(Data items)
------------------------------------------------------------------------
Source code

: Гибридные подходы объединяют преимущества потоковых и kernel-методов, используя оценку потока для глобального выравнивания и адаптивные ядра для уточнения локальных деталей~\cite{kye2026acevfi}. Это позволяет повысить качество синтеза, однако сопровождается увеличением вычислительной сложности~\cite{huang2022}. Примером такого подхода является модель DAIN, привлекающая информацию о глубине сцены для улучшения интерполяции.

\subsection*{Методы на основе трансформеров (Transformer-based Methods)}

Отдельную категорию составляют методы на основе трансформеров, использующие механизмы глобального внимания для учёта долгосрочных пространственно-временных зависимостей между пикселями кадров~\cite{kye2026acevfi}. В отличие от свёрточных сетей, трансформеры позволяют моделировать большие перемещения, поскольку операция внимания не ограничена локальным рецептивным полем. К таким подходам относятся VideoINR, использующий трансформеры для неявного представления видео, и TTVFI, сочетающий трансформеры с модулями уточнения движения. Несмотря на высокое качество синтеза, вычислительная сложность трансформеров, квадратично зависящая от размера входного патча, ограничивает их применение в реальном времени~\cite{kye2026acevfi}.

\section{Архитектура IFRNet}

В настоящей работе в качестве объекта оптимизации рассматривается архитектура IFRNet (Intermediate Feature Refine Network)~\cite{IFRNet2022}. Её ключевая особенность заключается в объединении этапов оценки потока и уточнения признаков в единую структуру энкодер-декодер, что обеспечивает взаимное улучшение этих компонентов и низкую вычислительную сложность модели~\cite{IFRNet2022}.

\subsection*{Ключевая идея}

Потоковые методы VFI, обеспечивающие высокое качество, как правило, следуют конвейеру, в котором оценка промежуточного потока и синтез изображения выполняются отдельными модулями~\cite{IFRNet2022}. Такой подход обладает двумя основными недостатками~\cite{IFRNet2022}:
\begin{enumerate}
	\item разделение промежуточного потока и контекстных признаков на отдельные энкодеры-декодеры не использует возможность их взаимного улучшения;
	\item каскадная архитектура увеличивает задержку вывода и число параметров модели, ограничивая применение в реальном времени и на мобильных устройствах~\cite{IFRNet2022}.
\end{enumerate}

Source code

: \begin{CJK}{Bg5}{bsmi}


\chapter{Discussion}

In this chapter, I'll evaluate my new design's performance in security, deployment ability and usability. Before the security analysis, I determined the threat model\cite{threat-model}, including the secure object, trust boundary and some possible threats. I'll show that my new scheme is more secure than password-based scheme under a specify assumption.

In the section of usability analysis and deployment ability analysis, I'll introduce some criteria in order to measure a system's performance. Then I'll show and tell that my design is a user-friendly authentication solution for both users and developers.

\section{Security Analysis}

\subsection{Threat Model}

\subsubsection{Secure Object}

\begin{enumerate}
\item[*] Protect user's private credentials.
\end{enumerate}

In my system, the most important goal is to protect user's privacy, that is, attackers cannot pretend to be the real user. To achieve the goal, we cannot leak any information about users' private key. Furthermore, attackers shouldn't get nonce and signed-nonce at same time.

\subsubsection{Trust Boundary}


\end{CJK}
------------------------------------------------------------------------
[Your task] Set the data down again in full. Keep it exact.

[Reply to the task]
Source code

: Гибридные подходы объединяют преимущества потоковых и kernel-методов, используя оценку потока для глобального выравнивания и адаптивные ядра для уточнения локальных деталей~\cite{kye2026acevfi}. Это позволяет повысить качество синтеза, однако сопровождается увеличением вычислительной сложности~\cite{huang2022}. Примером такого подхода является модель DAIN, привлекающая информацию о глубине сцены для улучшения интерполяции.

\subsection*{Методы на основе трансформеров (Transformer-based Methods)}

Отдельную категорию составляют методы на основе трансформеров, использующие механизмы глобального внимания для учёта долгосрочных пространственно-временных зависимостей между пикселями кадров~\cite{kye2026acevfi}. В отличие от свёрточных сетей, трансформеры позволяют моделировать большие перемещения, поскольку операция внимания не ограничена локальным рецептивным полем. К таким подходам относятся VideoINR, использующий трансформеры для неявного представления видео, и TTVFI, сочетающий трансформеры с модулями уточнения движения. Несмотря на высокое качество синтеза, вычислительная сложность трансформеров, квадратично зависящая от размера входного патча, ограничивает их применение в реальном времени~\cite{kye2026acevfi}.

\section{Архитектура IFRNet}

В настоящей работе в качестве объекта оптимизации рассматривается архитектура IFRNet (Intermediate Feature Refine Network)~\cite{IFRNet2022}. Её ключевая особенность заключается в объединении этапов оценки потока и уточнения признаков в единую структуру энкодер-декодер, что обеспечивает взаимное улучшение этих компонентов и низкую вычислительную сложность модели~\cite{IFRNet2022}.

\subsection*{Ключевая идея}

Потоковые методы VFI, обеспечивающие высокое качество, как правило, следуют конвейеру, в котором оценка промежуточного потока и синтез изображения выполняются отдельными модулями~\cite{IFRNet2022}. Такой подход обладает двумя основными недостатками~\cite{IFRNet2022}:
\begin{enumerate}
	\item разделение промежуточного потока и контекстных признаков на отдельные энкодеры-декодеры не использует возможность их взаимного улучшения;
	\item каскадная архитектура увеличивает задержку вывода и число параметров модели, ограничивая применение в реальном времени и на мобильных устройствах~\cite{IFRNet2022}.
\end{enumerate}

Source code

: \begin{CJK}{Bg5}{bsmi}


\chapter{Discussion}

In this chapter, I'll evaluate my new design's performance in security, deployment ability and usability. Before the security analysis, I determined the threat model\cite{threat-model}, including the secure object, trust boundary and some possible threats. I'll show that my new scheme is more secure than password-based scheme under a specify assumption.

In the section of usability analysis and deployment ability analysis, I'll introduce some criteria in order to measure a system's performance. Then I'll show and tell that my design is a user-friendly authentication solution for both users and developers.

\section{Security Analysis}

\subsection{Threat Model}

\subsubsection{Secure Object}

\begin{enumerate}
\item[*] Protect user's private credentials.
\end{enumerate}

In my system, the most important goal is to protect user's privacy, that is, attackers cannot pretend to be the real user. To achieve the goal, we cannot leak any information about users' private key. Furthermore, attackers shouldn't get nonce and signed-nonce at same time.

\subsubsection{Trust Boundary}


\end{CJK}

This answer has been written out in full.